真っ白だ。まるで誰かの……いや、いい。止めておこう。思い出すまでも無い。


前略、食パン咥えて白パン助けて車に飛ばされ命も飛ばされ残念無念あの世行き、となった俺。

念のため死後どーなったか説明しておきたい。


「いらないよ?」


(何?いらんだと?)

く、くそっ、それじゃあどーしろと?


「お願いして?」


(お願いだ?チッ、しゃーねえな)

……ど、どうか、どうかワタクシメのコレマデの寂しい悲しい心中の吐露を、どうか聞いてクダサイマシ。
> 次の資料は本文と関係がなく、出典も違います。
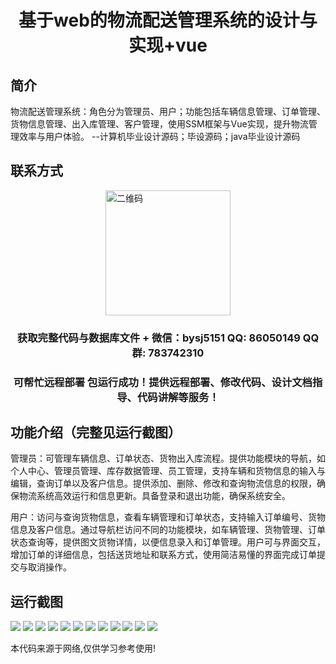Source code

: <p><h1 align="center">基于web的物流配送管理系统的设计与实现+vue</h1></p>

## 简介
物流配送管理系统：角色分为管理员、用户；功能包括车辆信息管理、订单管理、货物信息管理、出入库管理、客户管理，使用SSM框架与Vue实现，提升物流管理效率与用户体验。    --计算机毕业设计源码；毕设源码；java毕业设计源码


## 联系方式
<img src="https://bs-1329754181.cos.ap-shanghai.myqcloud.com/wx.jpg" alt="二维码" style="display: block; margin: 0 auto;" width="200px">
<p><h3 align="center">获取完整代码与数据库文件 + 微信：bysj5151 QQ: 86050149 QQ群: 783742310</h3></p>
<p><h3 align="center">可帮忙远程部署 包运行成功！提供远程部署、修改代码、设计文档指导、代码讲解等服务！</h3></p>

## 功能介绍（完整见运行截图）
管理员：可管理车辆信息、订单状态、货物出入库流程。提供功能模块的导航，如个人中心、管理员管理、库存数据管理、员工管理，支持车辆和货物信息的输入与编辑，查询订单以及客户信息。提供添加、删除、修改和查询物流信息的权限，确保物流系统高效运行和信息更新。具备登录和退出功能，确保系统安全。

用户：访问与查询货物信息，查看车辆管理和订单状态，支持输入订单编号、货物信息及客户信息。通过导航栏访问不同的功能模块，如车辆管理、货物管理、订单状态查询等，提供图文货物详情，以便信息录入和订单管理。用户可与界面交互，增加订单的详细信息，包括送货地址和联系方式，使用简洁易懂的界面完成订单提交与取消操作。


## 运行截图
![](https://bs-1329754181.cos.ap-shanghai.myqcloud.com/ssm/LogisticsDeliveryManagementSystem/img/001.jpg)
![](https://bs-1329754181.cos.ap-shanghai.myqcloud.com/ssm/LogisticsDeliveryManagementSystem/img/002.jpg)
![](https://bs-1329754181.cos.ap-shanghai.myqcloud.com/ssm/LogisticsDeliveryManagementSystem/img/003.jpg)
![](https://bs-1329754181.cos.ap-shanghai.myqcloud.com/ssm/LogisticsDeliveryManagementSystem/img/004.jpg)
![](https://bs-1329754181.cos.ap-shanghai.myqcloud.com/ssm/LogisticsDeliveryManagementSystem/img/005.jpg)
![](https://bs-1329754181.cos.ap-shanghai.myqcloud.com/ssm/LogisticsDeliveryManagementSystem/img/006.jpg)
![](https://bs-1329754181.cos.ap-shanghai.myqcloud.com/ssm/LogisticsDeliveryManagementSystem/img/007.jpg)
![](https://bs-1329754181.cos.ap-shanghai.myqcloud.com/ssm/LogisticsDeliveryManagementSystem/img/008.jpg)
![](https://bs-1329754181.cos.ap-shanghai.myqcloud.com/ssm/LogisticsDeliveryManagementSystem/img/009.jpg)
![](https://bs-1329754181.cos.ap-shanghai.myqcloud.com/ssm/LogisticsDeliveryManagementSystem/img/010.jpg)
![](https://bs-1329754181.cos.ap-shanghai.myqcloud.com/ssm/LogisticsDeliveryManagementSystem/img/011.jpg)
![](https://bs-1329754181.cos.ap-shanghai.myqcloud.com/ssm/LogisticsDeliveryManagementSystem/img/012.jpg)

<p>本代码来源于网络,仅供学习参考使用!</p>
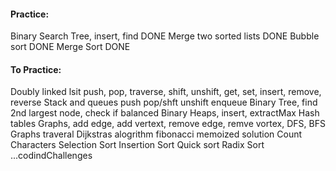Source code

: #### Practice:
Binary Search Tree, insert, find DONE
Merge two sorted lists DONE
Bubble sort DONE
Merge Sort DONE

#### To Practice:
Doubly linked lsit push, pop, traverse, shift, unshift, get, set, insert, remove, reverse
Stack and queues push pop/shft unshift enqueue
Binary Tree, find 2nd largest node, check if balanced
Binary Heaps, insert, extractMax
Hash tables
Graphs, add edge, add vertext, remove edge, remve vortex, DFS, BFS
Graphs traveral
Dijkstras alogrithm
fibonacci memoized solution
Count Characters
Selection Sort
Insertion Sort
Quick sort
Radix Sort
...codindChallenges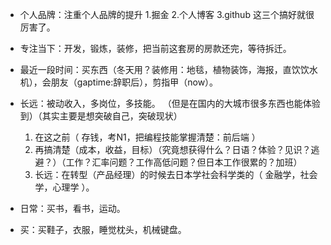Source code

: 

* 个人品牌：注重个人品牌的提升 1.掘金 2.个人博客 3.github  这三个搞好就很厉害了。

* 专注当下：开发，锻炼，装修，把当前这套房的房款还完，等待拆迁。

* 最近一段时间：买东西（冬天用？装修用：地毯，植物装饰，海报，直饮饮水机），会朋友（gaptime:辞职后），剪指甲（now）。

* 长远：被动收入，多岗位，多技能。
    （但是在国内的大城市很多东西也能体验到）（其实主要是想突破自己，突破现状）
    1. 在这之前（ 存钱，考N1，把编程技能掌握清楚：前后端 ）
    2. 再搞清楚（成本，收益，目标）（究竟想获得什么？日语？体验？见识？逃避？）（工作？汇率问题？工作高低问题？但日本工作很累的？加班）
    3. 长远：在转型（产品经理）的时候去日本学社会科学类的（ 金融学，社会学，心理学 ）。

* 日常：买书，看书，运动。

* 买：买鞋子，衣服，睡觉枕头，机械键盘。



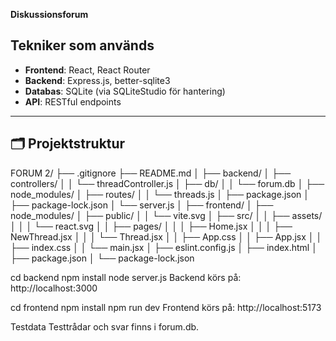 **Diskussionsforum**

## Tekniker som används

- **Frontend**: React, React Router
- **Backend**: Express.js, better-sqlite3
- **Databas**: SQLite (via SQLiteStudio för hantering)
- **API**: RESTful endpoints

---

## 🗂️ Projektstruktur

FORUM 2/
├── .gitignore
├── README.md
│
├── backend/
│ ├── controllers/
│ │ └── threadController.js
│ ├── db/
│ │ └── forum.db
│ ├── node_modules/
│ ├── routes/
│ │ └── threads.js
│ ├── package.json
│ ├── package-lock.json
│ └── server.js
│
├── frontend/
│ ├── node_modules/
│ ├── public/
│ │ └── vite.svg
│ ├── src/
│ │ ├── assets/
│ │ │ └── react.svg
│ │ ├── pages/
│ │ │ ├── Home.jsx
│ │ │ ├── NewThread.jsx
│ │ │ └── Thread.jsx
│ │ ├── App.css
│ │ ├── App.jsx
│ │ ├── index.css
│ │ └── main.jsx
│ ├── eslint.config.js
│ ├── index.html
│ ├── package.json
│ └── package-lock.json

cd backend
npm install
node server.js
Backend körs på:
http://localhost:3000

cd frontend
npm install
npm run dev
Frontend körs på:
http://localhost:5173

Testdata
Testtrådar och svar finns i forum.db.
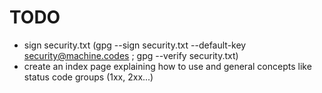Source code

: # TODO

* sign security.txt (gpg --sign security.txt --default-key security@machine.codes ; gpg --verify security.txt)
* create an index page explaining how to use and general concepts like status code groups (1xx, 2xx...)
これでいいだろ、じゃーいくぞ。


「えっと、りょうか~い」


~死後の解説~


残留思念とでもいうのか分からんが、俺の霊魂あるいは意識なる存在は、あの事故現場(白パンみたく騒ぐよりは、警察&救急隊の到着までは他人事の様に静かに居る方が正解なのだろう、金髪御嬢みたいにな)に何秒だったか何分だったか、滞留したのちフッと消えた。これぞ昇天ってやつだと思う。それで意識が再起した時には、つまり次に気がついた時には既に見知らぬ、それでいて心地よさと懐かしさを覚える不思議な空間に居た……と思ったらだ、何やらどんどん自分を取り囲む風景が変わっていったのさ。始めに奇妙なトンネルを通り抜け、その後、変な川を越え、綺麗な花畑を越え、黄金色に光輝く空を越え、今、周囲に白い雲らしき物体が漂う空間?世界?に、辿りついたんだ。


~終了~


それで、辿りついたはいいが、しかし、実はコレ迷い込んでいるのではないかと、だんだん疑念と不安が浮かんできている最中なのである。というのも、さっきから何一つ一向に進展しないんだ。トンネルからとんとん拍子でここまで来たもんだから、ここに着いてからは急に何も起きないせいで停滞気味な感じがどうも拭えない。そうだ、さっぱり何も起きてくれないんだよな。暇だぜ。


(ん?)


ちょっと待て。何も起きてくれないと言ったな、すまん、撤回しよう(アレは嘘だ、なんて言わねーぞコノ野郎)。


でだ。

(どこだ!)


「おー?」


今何か……???

いや「今何か」じゃあない。つーかよ、俺、さっき誰かとしゃべっていなかったか?喋っていたはずだよな?死んだ後になってボケるってのはさすがに笑えないぞ。


でだ。

(誰だ!)


「ボクだよ?おっひさー!」


(――!!)

おい……何か、いや誰かいるよな?

微かに何か聞こえたぞ「お久~」的な。それも何も非常に可愛らしい声だ。フヘヘ、ちょっと毒舌だけど天真爛漫な元気っ子的な、ってまずいまずい。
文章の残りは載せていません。